Stored data:
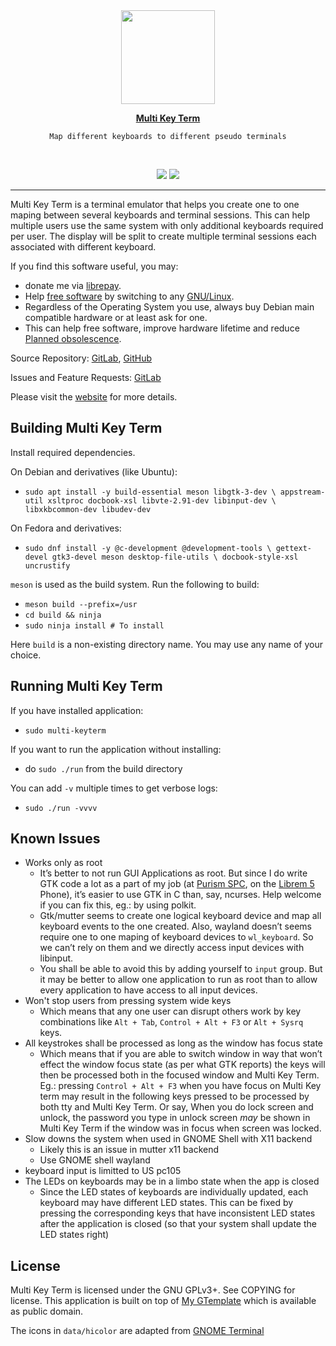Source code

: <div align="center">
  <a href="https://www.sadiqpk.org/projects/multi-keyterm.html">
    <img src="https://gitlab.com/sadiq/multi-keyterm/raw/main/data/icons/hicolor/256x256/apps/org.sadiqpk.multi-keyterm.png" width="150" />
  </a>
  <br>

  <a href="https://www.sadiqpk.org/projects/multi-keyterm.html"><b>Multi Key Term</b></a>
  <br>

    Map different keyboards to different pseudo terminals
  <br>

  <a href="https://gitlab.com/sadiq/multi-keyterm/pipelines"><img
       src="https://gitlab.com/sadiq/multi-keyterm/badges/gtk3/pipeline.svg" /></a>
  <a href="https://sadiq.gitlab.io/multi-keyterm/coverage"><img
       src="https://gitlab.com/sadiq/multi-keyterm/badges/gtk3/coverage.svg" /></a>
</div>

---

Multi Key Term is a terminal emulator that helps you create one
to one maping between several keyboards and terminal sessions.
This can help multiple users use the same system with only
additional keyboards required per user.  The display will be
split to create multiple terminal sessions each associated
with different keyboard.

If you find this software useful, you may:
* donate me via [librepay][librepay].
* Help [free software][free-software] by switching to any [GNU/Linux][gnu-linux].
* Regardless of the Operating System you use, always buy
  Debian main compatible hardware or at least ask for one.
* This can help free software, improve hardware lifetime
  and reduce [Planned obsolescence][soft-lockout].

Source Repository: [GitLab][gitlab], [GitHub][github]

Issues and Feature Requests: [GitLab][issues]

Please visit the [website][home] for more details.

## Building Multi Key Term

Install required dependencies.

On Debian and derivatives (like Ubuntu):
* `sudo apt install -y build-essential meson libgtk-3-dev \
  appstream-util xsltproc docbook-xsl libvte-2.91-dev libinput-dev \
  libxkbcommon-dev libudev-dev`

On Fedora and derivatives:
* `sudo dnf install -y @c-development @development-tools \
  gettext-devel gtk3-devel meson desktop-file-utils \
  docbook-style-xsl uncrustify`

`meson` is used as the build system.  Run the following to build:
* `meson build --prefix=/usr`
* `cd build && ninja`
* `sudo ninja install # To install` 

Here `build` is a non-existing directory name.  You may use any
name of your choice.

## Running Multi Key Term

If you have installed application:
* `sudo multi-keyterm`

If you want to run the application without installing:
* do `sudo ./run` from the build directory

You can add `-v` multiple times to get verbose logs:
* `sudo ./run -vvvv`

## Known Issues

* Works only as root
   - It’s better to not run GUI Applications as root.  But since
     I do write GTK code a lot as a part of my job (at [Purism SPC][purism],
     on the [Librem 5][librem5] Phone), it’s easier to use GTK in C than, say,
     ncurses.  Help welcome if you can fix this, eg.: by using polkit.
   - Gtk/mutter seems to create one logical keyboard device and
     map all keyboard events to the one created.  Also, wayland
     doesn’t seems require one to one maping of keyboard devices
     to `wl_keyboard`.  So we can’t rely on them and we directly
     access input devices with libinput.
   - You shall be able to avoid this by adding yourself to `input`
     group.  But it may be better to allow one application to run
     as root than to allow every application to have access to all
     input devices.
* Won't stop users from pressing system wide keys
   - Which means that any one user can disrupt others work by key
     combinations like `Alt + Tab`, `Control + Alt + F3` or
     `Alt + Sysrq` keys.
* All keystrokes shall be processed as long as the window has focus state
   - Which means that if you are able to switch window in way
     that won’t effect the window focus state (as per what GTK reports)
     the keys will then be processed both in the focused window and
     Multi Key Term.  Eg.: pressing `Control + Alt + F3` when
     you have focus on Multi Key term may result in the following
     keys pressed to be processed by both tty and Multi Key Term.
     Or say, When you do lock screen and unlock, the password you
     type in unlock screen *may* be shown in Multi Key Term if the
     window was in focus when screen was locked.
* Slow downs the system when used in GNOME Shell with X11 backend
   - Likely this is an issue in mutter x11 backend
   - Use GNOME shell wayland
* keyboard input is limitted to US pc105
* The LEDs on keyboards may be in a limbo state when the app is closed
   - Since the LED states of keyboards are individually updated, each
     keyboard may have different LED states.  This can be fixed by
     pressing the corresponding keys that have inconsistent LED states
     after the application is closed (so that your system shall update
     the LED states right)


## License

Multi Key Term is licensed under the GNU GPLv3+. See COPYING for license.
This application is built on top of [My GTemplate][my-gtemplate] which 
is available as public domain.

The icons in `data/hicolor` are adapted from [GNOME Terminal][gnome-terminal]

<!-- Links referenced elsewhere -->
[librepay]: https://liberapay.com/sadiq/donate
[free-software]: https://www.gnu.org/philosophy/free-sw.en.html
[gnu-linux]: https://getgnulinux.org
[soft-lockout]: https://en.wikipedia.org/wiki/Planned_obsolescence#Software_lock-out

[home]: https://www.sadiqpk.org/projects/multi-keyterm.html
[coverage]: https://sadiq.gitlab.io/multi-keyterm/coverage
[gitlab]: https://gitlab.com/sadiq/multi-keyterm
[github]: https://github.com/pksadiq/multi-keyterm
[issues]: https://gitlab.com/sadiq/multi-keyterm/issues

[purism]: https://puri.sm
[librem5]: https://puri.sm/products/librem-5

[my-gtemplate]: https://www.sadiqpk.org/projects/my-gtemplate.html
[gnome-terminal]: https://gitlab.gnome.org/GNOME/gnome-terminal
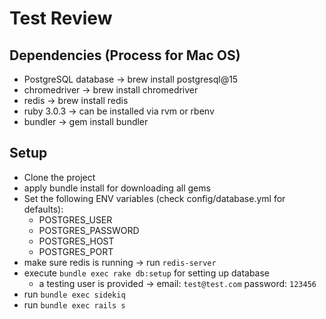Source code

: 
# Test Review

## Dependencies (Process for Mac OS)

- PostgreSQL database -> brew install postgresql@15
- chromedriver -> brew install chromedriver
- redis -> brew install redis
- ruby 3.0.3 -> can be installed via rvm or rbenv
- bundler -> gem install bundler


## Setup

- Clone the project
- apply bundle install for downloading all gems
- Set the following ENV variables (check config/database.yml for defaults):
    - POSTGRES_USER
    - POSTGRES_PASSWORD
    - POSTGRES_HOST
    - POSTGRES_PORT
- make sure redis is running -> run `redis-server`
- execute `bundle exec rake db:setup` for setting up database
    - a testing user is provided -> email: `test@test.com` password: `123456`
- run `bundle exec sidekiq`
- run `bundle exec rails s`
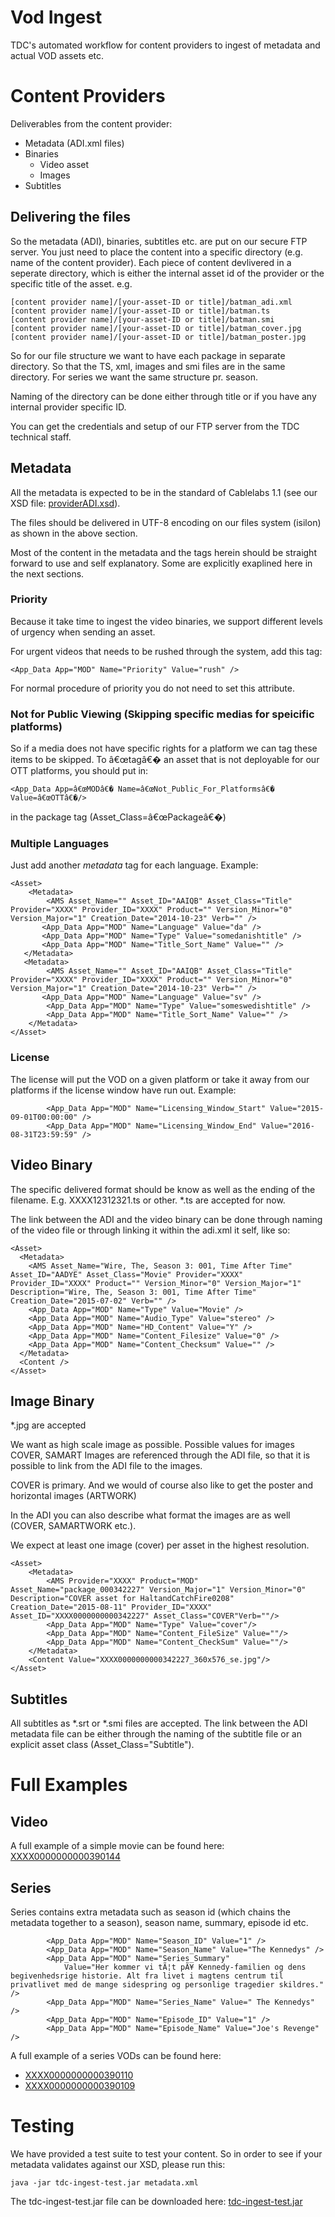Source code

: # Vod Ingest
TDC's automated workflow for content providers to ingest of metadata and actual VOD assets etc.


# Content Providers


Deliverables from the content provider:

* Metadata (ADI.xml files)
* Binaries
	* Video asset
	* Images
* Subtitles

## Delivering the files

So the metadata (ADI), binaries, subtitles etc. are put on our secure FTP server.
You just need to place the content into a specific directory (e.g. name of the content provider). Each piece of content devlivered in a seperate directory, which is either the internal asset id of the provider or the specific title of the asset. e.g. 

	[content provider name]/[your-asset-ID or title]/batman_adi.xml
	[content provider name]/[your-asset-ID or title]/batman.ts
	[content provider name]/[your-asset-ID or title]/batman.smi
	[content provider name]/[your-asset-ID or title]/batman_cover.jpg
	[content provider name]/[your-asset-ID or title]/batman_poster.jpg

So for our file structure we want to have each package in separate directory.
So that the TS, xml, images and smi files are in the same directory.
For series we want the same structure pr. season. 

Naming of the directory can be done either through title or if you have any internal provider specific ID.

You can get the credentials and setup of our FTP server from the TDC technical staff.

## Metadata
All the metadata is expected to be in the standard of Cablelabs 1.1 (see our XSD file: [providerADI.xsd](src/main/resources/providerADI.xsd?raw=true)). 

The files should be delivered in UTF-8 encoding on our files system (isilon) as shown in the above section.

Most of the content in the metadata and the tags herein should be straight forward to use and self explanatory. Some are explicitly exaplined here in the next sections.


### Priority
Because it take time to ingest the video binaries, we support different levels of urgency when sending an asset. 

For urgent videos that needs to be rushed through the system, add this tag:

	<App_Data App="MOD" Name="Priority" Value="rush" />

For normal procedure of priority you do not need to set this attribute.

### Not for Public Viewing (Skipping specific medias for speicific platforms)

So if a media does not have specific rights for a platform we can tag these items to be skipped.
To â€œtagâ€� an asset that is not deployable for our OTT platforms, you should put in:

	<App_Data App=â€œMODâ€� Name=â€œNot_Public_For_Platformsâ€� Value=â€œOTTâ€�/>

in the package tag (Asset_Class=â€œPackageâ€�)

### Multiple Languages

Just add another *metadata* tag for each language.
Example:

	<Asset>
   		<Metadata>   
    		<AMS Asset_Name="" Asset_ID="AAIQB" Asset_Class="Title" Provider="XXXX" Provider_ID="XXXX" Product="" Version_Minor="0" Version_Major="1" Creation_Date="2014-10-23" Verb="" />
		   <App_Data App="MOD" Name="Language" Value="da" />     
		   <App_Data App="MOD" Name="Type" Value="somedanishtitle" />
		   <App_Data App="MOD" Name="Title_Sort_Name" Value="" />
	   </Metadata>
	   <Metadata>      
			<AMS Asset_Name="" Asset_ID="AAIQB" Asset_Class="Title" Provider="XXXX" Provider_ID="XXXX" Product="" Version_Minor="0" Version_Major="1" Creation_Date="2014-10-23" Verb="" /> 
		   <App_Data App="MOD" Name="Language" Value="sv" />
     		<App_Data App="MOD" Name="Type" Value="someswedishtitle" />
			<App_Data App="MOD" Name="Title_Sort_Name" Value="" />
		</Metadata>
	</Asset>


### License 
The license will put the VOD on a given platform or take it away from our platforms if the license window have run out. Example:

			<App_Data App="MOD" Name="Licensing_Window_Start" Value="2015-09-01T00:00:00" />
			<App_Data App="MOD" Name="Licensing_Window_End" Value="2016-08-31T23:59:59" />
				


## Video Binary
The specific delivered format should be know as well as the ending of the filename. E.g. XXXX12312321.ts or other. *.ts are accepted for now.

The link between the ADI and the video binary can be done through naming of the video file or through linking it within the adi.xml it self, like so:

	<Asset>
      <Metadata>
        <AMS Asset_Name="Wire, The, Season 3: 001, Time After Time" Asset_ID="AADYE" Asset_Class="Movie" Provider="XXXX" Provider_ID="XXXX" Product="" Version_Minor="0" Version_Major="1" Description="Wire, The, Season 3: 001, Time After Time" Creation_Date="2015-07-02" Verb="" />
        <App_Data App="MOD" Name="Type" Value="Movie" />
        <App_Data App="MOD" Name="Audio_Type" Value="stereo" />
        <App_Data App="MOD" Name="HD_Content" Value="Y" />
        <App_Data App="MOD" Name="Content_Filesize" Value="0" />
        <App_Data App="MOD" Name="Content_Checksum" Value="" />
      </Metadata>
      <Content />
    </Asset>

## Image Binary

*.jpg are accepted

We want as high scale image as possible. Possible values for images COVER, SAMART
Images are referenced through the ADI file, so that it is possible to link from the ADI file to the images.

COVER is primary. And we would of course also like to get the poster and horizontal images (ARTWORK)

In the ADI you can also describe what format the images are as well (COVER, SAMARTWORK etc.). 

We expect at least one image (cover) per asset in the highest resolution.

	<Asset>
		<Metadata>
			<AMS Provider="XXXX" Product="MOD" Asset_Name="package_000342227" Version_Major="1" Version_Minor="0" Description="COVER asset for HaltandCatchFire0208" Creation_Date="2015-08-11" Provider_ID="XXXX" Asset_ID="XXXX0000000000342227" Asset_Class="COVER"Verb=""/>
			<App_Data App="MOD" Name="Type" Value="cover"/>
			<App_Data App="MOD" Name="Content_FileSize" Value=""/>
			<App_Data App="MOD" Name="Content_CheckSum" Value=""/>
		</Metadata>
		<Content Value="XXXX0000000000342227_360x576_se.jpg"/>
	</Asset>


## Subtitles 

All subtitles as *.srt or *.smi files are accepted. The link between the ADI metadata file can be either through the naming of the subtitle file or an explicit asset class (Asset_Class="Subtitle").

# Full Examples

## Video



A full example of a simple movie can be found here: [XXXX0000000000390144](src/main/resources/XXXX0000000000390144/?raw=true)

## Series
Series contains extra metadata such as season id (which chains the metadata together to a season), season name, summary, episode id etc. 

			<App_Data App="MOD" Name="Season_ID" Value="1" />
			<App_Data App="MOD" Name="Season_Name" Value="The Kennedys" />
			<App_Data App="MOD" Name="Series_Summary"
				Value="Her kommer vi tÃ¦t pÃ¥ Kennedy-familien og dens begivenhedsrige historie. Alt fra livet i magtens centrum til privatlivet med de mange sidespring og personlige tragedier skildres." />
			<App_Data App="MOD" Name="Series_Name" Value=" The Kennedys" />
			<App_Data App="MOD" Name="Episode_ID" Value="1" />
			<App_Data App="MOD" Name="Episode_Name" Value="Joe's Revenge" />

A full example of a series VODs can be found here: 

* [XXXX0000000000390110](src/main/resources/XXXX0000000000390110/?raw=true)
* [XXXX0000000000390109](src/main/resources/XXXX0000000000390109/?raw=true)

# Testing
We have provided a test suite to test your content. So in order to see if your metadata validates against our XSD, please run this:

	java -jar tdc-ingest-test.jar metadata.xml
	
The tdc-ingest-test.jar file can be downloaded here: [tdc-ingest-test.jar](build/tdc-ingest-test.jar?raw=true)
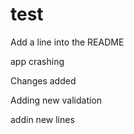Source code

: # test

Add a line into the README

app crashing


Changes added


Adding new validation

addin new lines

**EXERCISE INSTRUCTIONS**
Return exactly the lines above from the line that has "So the metadata" through the line that has "So that the", inclusive, and nothing else.

**RESULT**
So the metadata (ADI), binaries, subtitles etc. are put on our secure FTP server.
You just need to place the content into a specific directory (e.g. name of the content provider). Each piece of content devlivered in a seperate directory, which is either the internal asset id of the provider or the specific title of the asset. e.g. 

	[content provider name]/[your-asset-ID or title]/batman_adi.xml
	[content provider name]/[your-asset-ID or title]/batman.ts
	[content provider name]/[your-asset-ID or title]/batman.smi
	[content provider name]/[your-asset-ID or title]/batman_cover.jpg
	[content provider name]/[your-asset-ID or title]/batman_poster.jpg

So for our file structure we want to have each package in separate directory.
So that the TS, xml, images and smi files are in the same directory.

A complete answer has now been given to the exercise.